Poll: Do Taxpayers Really Want GM IPO Shares?

Give taxpayers a shot at GM’s IPO shares! That is, assuming anyone wants the shares.  There has been an interesting development of late in the General Motors public offering.  It revolves making shares of the IPO available to Joe Public.  Effectively, this would allow Main Street America to get shares at the IPO price rather than just the institutions and wealthy investors who have relationships with their brokers.  We’ve only put in $50 billion.

The rebuttal here is a simple one… Does anyone from Main Street America want to buy the new GM shares at the IPO price?  This is a legitimate question and we want to know what you think.  After a big wave of selling in most of the stock market this week, do cab drivers, teachers, doctors, mechanics, government workers, and those in every other profession actually want to buy shares at the IPO price?  For starters, the terms of the IPO will not be known even if GM formally files for its IPO on Friday.  Again, we want to know what you think in a quick poll:

[polldaddy poll=3611721]

If the government wants this to be run fairly, it could easily use something like the OpenIPO process from W.R. Hambrecht.  It would be simple to do and it would severely cut the fees that had to be paid.  Hambrecht could leave it up to the individual brokerage firms and investment bankers to allocate these shares down on an individual basis.  The catch is that the American public would have to still have a brokerage account at a firm with funds in the account to order the stock.

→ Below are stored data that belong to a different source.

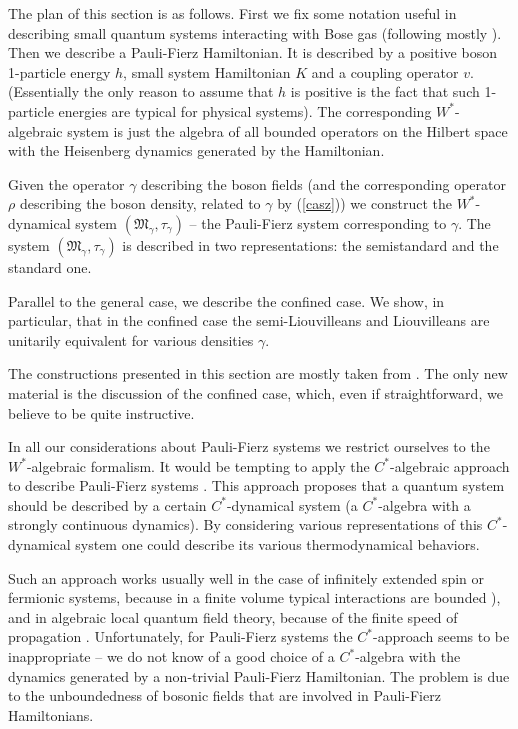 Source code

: \documentclass{svmult}
\def\PF{{}}
\def\fM{{\mathfrak M}}
\begin{document}
The plan of this section is as follows. First we fix some notation useful in
 describing small quantum systems interacting with Bose gas (following mostly
 \cite{DJ2}). 
Then
 we describe  a Pauli-Fierz Hamiltonian. It is described by a positive 
boson 1-particle energy $h$,
small system Hamiltonian $K$ and a coupling operator $v$. (Essentially the
 only reason to assume that $h$ is positive is the fact that such 1-particle
 energies are typical for physical systems).
The corresponding
$W^*$-algebraic system is just the
 algebra of all bounded operators on  the Hilbert space with the Heisenberg
dynamics generated by the Hamiltonian.


Given the operator $\gamma$ describing the boson
fields (and the corresponding operator $\rho$ 
describing the boson density, related to $\gamma$ by (\ref{casz}))
  we construct the
$W^*$-dynamical system $(\fM_\gamma^\PF,\tau_\gamma)$
 -- the Pauli-Fierz system corresponding to $\gamma$.
The  system $(\fM_\gamma^\PF,\tau_\gamma)$
is described in two representations: the semistandard
and the standard one. 

Parallel to the general case, we  describe the confined case. 
We show, in particular,
that  in the confined case the semi-Liouvilleans and Liouvilleans are
 unitarily equivalent for various densities $\gamma$. 

The constructions presented in this
 section are mostly taken from \cite{DJ2}. The only new  material is the
 discussion of the confined case, which, even if  straightforward, we
 believe to be  quite instructive.

\begin{remark}
In all our considerations about Pauli-Fierz systems
we restrict ourselves to the $W^*$-algebraic
formalism. 
It would be tempting to apply the  $C^*$-algebraic approach
 to describe
Pauli-Fierz systems \cite{BR2}. 
This approach proposes that a quantum system should
be described by a certain  $C^*$-dynamical system (a $C^*$-algebra with a
strongly continuous dynamics). By
considering various representations
of this $C^*$-dynamical system one could
 describe its various thermodynamical behaviors.



Such an approach works usually well in the case of infinitely extended spin or
fermionic systems, because in a finite volume
   typical interactions are bounded \cite{BR2}),
  and in algebraic local quantum field theory, because of the finite speed of
  propagation \cite{Haa}.
  Unfortunately, for Pauli-Fierz systems the $C^*$-approach
  seems to be inappropriate -- we do not know
of a  good choice of a
  $C^*$-algebra with the dynamics generated by a non-trivial Pauli-Fierz
  Hamiltonian. The problem is due to the unboundedness of  bosonic
fields that are involved in  
 Pauli-Fierz Hamiltonians. 
\end{remark}
\end{document}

The IPO market has not been great in 2010.  There are more than 20 IPOs that were busted.  There are many who would love the opportunity to get shares.  There are many who would pass. Maybe there is another notion.  Maybe GM should offer the shares first to GM car buyers in the United States and THEN to the public.

Many in the public probably wonder if they’d even make any money buying GM.  Imagine the public outrage that would come if millions of Americans bought GM stock and the shares lost half of their value.  Then there is the positive case.  Imagine if millions of Americans doubled their money on this.  It wouldn’t repair every bit of damage, but it would be a start.